The defendant has filed a petition for rehearing, complaining because we did not decide whether the indictment states facts sufficient to constitute a crime, which defendant described as 'the fundamental issue in this case.' Defendant fails to grasp the effect of our opinion. We thought we had made it clear that whether the facts stated in the indictment constituted a crime is no longer open to inquiry in this case. The sufficiency of the facts stated in the indictment could have been raised by demurrer, by motion in arrest of judgment, or by appeal. The defendant did not demur to the indictment, did not file a motion in arrest of judgment within ten days after the entry of judgment, 1 and failed to perfect an appeal. Defendant made no direct attack upon the judgment of conviction.

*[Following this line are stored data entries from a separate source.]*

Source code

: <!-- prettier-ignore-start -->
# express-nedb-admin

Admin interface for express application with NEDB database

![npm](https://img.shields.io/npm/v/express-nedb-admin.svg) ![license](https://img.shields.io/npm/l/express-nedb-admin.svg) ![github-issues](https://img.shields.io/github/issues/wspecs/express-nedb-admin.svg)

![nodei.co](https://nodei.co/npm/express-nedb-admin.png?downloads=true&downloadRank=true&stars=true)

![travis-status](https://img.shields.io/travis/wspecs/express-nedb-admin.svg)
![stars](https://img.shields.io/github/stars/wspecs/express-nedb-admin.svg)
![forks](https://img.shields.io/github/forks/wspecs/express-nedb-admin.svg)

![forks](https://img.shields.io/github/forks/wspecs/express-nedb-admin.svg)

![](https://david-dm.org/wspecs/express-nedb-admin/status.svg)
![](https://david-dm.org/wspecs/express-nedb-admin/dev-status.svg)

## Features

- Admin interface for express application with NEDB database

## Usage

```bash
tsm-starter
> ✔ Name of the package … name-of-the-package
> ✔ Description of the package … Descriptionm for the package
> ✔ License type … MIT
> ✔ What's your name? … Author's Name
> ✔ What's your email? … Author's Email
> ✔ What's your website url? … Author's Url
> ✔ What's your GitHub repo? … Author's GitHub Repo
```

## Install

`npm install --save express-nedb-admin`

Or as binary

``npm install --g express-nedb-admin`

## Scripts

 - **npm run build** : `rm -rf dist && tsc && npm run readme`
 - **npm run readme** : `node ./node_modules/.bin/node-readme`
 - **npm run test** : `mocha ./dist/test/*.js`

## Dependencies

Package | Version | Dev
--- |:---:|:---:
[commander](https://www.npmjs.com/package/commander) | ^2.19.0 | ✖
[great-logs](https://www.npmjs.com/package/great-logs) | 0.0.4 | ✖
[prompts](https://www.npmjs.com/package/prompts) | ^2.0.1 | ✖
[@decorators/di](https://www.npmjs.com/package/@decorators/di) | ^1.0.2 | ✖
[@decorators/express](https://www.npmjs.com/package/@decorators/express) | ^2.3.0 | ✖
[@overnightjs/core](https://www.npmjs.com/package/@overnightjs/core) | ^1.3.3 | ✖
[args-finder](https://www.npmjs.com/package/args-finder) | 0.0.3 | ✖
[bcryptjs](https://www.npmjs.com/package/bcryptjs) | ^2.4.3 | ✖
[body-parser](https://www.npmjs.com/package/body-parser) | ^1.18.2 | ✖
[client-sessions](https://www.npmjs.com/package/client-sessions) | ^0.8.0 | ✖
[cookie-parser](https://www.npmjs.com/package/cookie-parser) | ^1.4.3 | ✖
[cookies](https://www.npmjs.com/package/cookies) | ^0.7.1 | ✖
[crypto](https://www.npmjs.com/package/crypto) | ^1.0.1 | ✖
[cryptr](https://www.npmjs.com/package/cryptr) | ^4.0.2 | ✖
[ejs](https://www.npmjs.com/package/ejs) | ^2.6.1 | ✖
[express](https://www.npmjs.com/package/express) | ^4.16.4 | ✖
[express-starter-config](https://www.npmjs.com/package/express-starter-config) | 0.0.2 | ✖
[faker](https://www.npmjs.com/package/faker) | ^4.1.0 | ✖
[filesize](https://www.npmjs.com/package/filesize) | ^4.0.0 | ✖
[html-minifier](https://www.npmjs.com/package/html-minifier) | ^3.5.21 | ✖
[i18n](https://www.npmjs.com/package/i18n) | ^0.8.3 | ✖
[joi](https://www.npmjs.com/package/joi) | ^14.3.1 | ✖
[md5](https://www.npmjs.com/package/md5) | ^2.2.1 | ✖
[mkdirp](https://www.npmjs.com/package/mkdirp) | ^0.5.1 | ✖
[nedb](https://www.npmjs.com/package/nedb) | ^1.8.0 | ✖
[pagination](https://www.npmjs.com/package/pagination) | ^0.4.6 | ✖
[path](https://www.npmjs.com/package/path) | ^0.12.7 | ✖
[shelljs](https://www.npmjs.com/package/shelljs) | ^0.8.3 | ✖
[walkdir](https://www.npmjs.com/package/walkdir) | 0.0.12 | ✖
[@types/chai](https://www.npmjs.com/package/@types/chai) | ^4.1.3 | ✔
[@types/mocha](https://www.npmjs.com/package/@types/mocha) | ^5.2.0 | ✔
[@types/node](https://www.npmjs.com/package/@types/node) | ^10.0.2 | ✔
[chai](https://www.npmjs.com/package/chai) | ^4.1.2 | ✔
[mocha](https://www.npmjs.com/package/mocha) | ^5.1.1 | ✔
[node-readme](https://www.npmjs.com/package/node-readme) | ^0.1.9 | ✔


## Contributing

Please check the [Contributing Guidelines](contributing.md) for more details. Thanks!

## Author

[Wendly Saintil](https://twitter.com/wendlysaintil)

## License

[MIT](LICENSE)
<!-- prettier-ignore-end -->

The only attack made by defendant upon his judgment of conviction was in a collateral proceeding--initiated by a petition for a writ of habeas corpus and converted into a proceeding under the Post-Conviction Hearing Act (ch. 636 Oregon Laws 1959). The law is well settled that the failure of the indictment to allege facts sufficient to constitute a crime cannot be raised in a habeas corpus proceeding. Smallman v. Gladden, 206 Or. 262, 273, 291 P.2d 749 (1955); Hills v. Pierce, 113 Or. 386, 396, 231 P. 652 (1924); Knewel v. Egan, 268 U.S. 442, 45 S.Ct. 522, 69 L.Ed. 1036 (1925); Dimmick v. Tompkins, 194 U.S. 540, 24 S.Ct. 780, 48 L.Ed. 1110 (1904); Roth v. United States, 295 F.2d 364 (8th Cir., 1961); 25 Am.Jur. Habeas Corpus 175 § 43. In Hills v. Pierce, supra, at 113 Or. 396, 231 P. 655, the court said:
The above rule is applicable to a proceeding under our Post-Conviction Hearing Act, which, like habeas corpus, is a collateral attack on the judgment. See Brooks v. Gladden, 226 Or. 191, 358 P.2d 1055 (1961), cert. denied 366 U.S. 974, 81 S.Ct. 1942, 6 L.Ed.2d 1263; State v. D'Onofrio, 221 Md. 20, 155 A.2d 643 (1959); Collins and Neil, The Oregon Postconviction-Hearing Act, 39 Ore.L.Rev. 337, 363. The rule above referred to has been applied to a post-conviction proceeding under the Maryland act. Wilson v. Warden of the Maryland Penitentiary, 222 Md. 580, 158 A.2d 103 (1960), cert. denied 364 U.S. 841, 81 S.Ct. 79, 5 L.Ed.2d 65. Nevertheless, defendant in his post-conviction proceeding did challenge the sufficiency of the indictment, and the circuit court for Marion county found against him. Whether that judgment constitutes an additional bar to any further challenge of the indictment we need not consider at this time.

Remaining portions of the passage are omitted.